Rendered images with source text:
=== Section Start ===

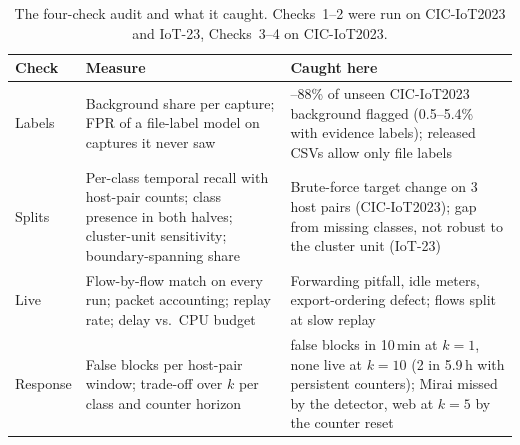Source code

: \begin{table}[t]
\centering
\caption{The four-check audit and what it caught. Checks~1--2 were run on CIC-IoT2023 and IoT-23, Checks~3--4 on CIC-IoT2023.}
\label{tab:checklist}
\footnotesize
\setlength{\tabcolsep}{3pt}
\begin{tabular}{>{\raggedright\arraybackslash}p{1.1cm}>{\raggedright\arraybackslash}p{3.4cm}>{\raggedright\arraybackslash}p{3.5cm}}
\hline
Check & Measure & Caught here \\
\hline
1 Labels & Background share per capture; FPR of a file-label model on captures it never saw & 71--88\% of unseen CIC-IoT2023 background flagged (0.5--5.4\% with evidence labels); released CSVs allow only file labels \\
2 Splits & Per-class temporal recall with host-pair counts; class presence in both halves; cluster-unit sensitivity; boundary-spanning share & Brute-force target change on 3 host pairs (CIC-IoT2023); gap from missing classes, not robust to the cluster unit (IoT-23) \\
3 Live & Flow-by-flow match on every run; packet accounting; replay rate; delay vs.\ CPU budget & Forwarding pitfall, idle meters, export-ordering defect; flows split at slow replay \\
4 Response & False blocks per host-pair window; trade-off over $k$ per class and counter horizon & 60 false blocks in 10\,min at $k=1$, none live at $k=10$ (2 in 5.9\,h with persistent counters); Mirai missed by the detector, web at $k=5$ by the counter reset \\
\hline
\end{tabular}
\end{table}
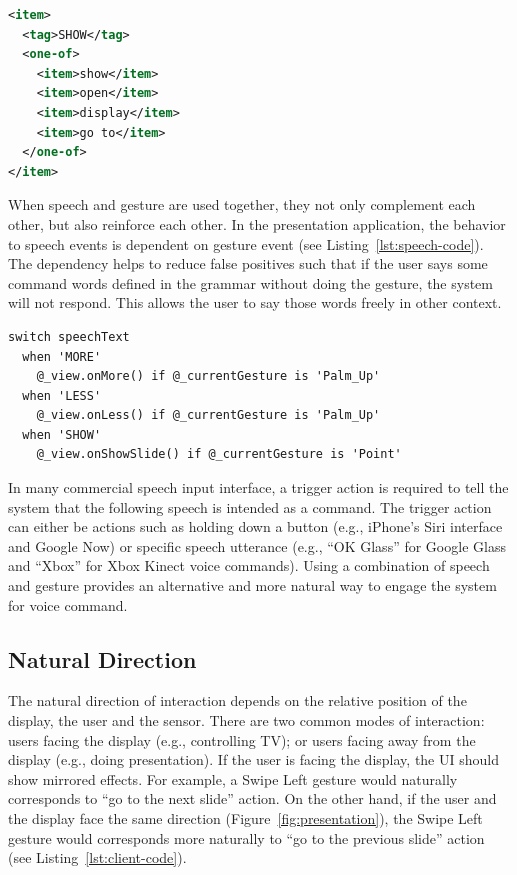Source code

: \begin{lstlisting}[caption={An example of grammar definition in XML.},
language=XML, label={lst:grammar}] 
<item>
  <tag>SHOW</tag>
  <one-of>
    <item>show</item>
    <item>open</item>
    <item>display</item>
    <item>go to</item>
  </one-of>
</item>
\end{lstlisting}

When speech and gesture are used together, they not only complement each
other, but also reinforce each other. In the 
presentation application, the behavior to speech events is dependent on gesture
event (see Listing~\ref{lst:speech-code}). The dependency helps to reduce false
positives such that if the user says some command words defined in the grammar 
without doing the gesture, the system will not respond. This allows the user to
say those words freely in other context.

\begin{lstlisting}[caption={Code for speech events in CoffeeScript.},
label={lst:speech-code}] switch speechText
  when 'MORE'
    @_view.onMore() if @_currentGesture is 'Palm_Up'
  when 'LESS'
    @_view.onLess() if @_currentGesture is 'Palm_Up'
  when 'SHOW'
    @_view.onShowSlide() if @_currentGesture is 'Point'
\end{lstlisting}

In many commercial speech input interface, a trigger action is required to tell
the system that the following speech is intended as a command. The trigger
action can either be actions such as holding down a button (e.g., iPhone's
Siri interface and Google Now) or specific speech utterance (e.g., ``OK Glass''
for Google Glass and ``Xbox'' for Xbox Kinect voice commands). Using a
combination of speech and gesture provides an alternative and more natural way
to engage the system for voice command.

\subsection{Natural Direction}
The natural direction of interaction depends on the relative position of the
display, the user and the sensor. There are two common modes of interaction:
users facing the display (e.g., controlling TV); or users facing away from the
display (e.g., doing presentation). If the user is facing the display, the UI should show mirrored
effects.
For example, a Swipe Left gesture would naturally corresponds to ``go to the next slide'' action. On the other hand, if
the user and the display face the same direction
(Figure~\ref{fig:presentation}), the Swipe Left gesture would corresponds more
naturally to ``go to the previous slide'' action (see
Listing~\ref{lst:client-code}).

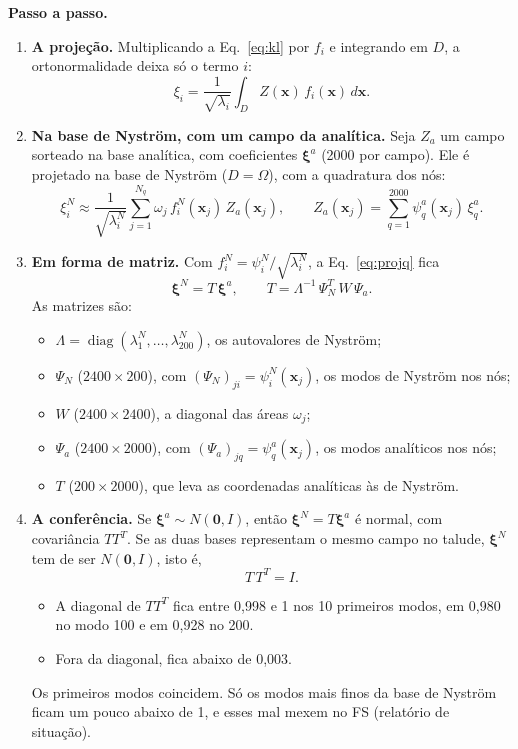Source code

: \documentclass[11pt,a4paper]{article}
\newcommand{\xib}{\bm\xi}
\begin{document}
\textbf{Passo a passo.}
\begin{enumerate}
  \item \textbf{A projeção.} Multiplicando a Eq.~\eqref{eq:kl} por $f_i$ e integrando em $D$, a ortonormalidade deixa
    só o termo $i$:
    \begin{equation}
      \xi_i = \frac{1}{\sqrt{\lambda_i}}\int_D Z(\bm x)\,f_i(\bm x)\,d\bm x.
      \label{eq:proj}
    \end{equation}
  \item \textbf{Na base de Nyström, com um campo da analítica.} Seja $Z_a$ um campo sorteado na base analítica, com
    coeficientes $\xib^a$ (2000 por campo). Ele é projetado na base de Nyström ($D = \Omega$), com a quadratura dos nós:
    \begin{equation}
      \xi^N_i \approx \frac{1}{\sqrt{\lambda^N_i}}\sum_{j=1}^{N_q}\omega_j\,f^N_i(\bm x_j)\,Z_a(\bm x_j), \qquad
      Z_a(\bm x_j) = \sum_{q=1}^{2000}\psi^a_q(\bm x_j)\,\xi^a_q.
      \label{eq:projq}
    \end{equation}
  \item \textbf{Em forma de matriz.} Com $f^N_i = \psi^N_i/\sqrt{\lambda^N_i}$, a Eq.~\eqref{eq:projq} fica
    \begin{equation}
      \xib^N = T\,\xib^a, \qquad T = \Lambda^{-1}\,\Psi_N^{T}\,W\,\Psi_a.
      \label{eq:T}
    \end{equation}
    As matrizes são:
    \begin{itemize}
      \item $\Lambda = \operatorname{diag}(\lambda^N_1, \dots, \lambda^N_{200})$, os autovalores de Nyström;
      \item $\Psi_N$ ($2400\times200$), com $(\Psi_N)_{ji} = \psi^N_i(\bm x_j)$, os modos de Nyström nos nós;
      \item $W$ ($2400\times2400$), a diagonal das áreas $\omega_j$;
      \item $\Psi_a$ ($2400\times2000$), com $(\Psi_a)_{jq} = \psi^a_q(\bm x_j)$, os modos analíticos nos nós;
      \item $T$ ($200\times2000$), que leva as coordenadas analíticas às de Nyström.
    \end{itemize}
  \item \textbf{A conferência.} Se $\xib^a \sim N(\bm 0, I)$, então $\xib^N = T\xib^a$ é normal, com covariância $TT^T$. Se
    as duas bases representam o mesmo campo no talude, $\xib^N$ tem de ser $N(\bm 0, I)$, isto é,
    \begin{equation}
      T\,T^T = I.
      \label{eq:TTt}
    \end{equation}
    \begin{itemize}
      \item A diagonal de $TT^T$ fica entre 0,998 e 1 nos 10 primeiros modos, em 0,980 no modo 100 e em 0,928 no 200.
      \item Fora da diagonal, fica abaixo de 0,003.
    \end{itemize}
    Os primeiros modos coincidem. Só os modos mais finos da base de Nyström ficam um pouco abaixo de 1, e esses mal
    mexem no FS (relatório de situação).
\end{enumerate}
\end{document}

=== Section End ===

» **WHAT YOU ARE ASKED TO DO**: Across the entries, how many lines contain the word "share"? State that number and nothing else.

» **OUTPUT FOR THIS EXERCISE**: 2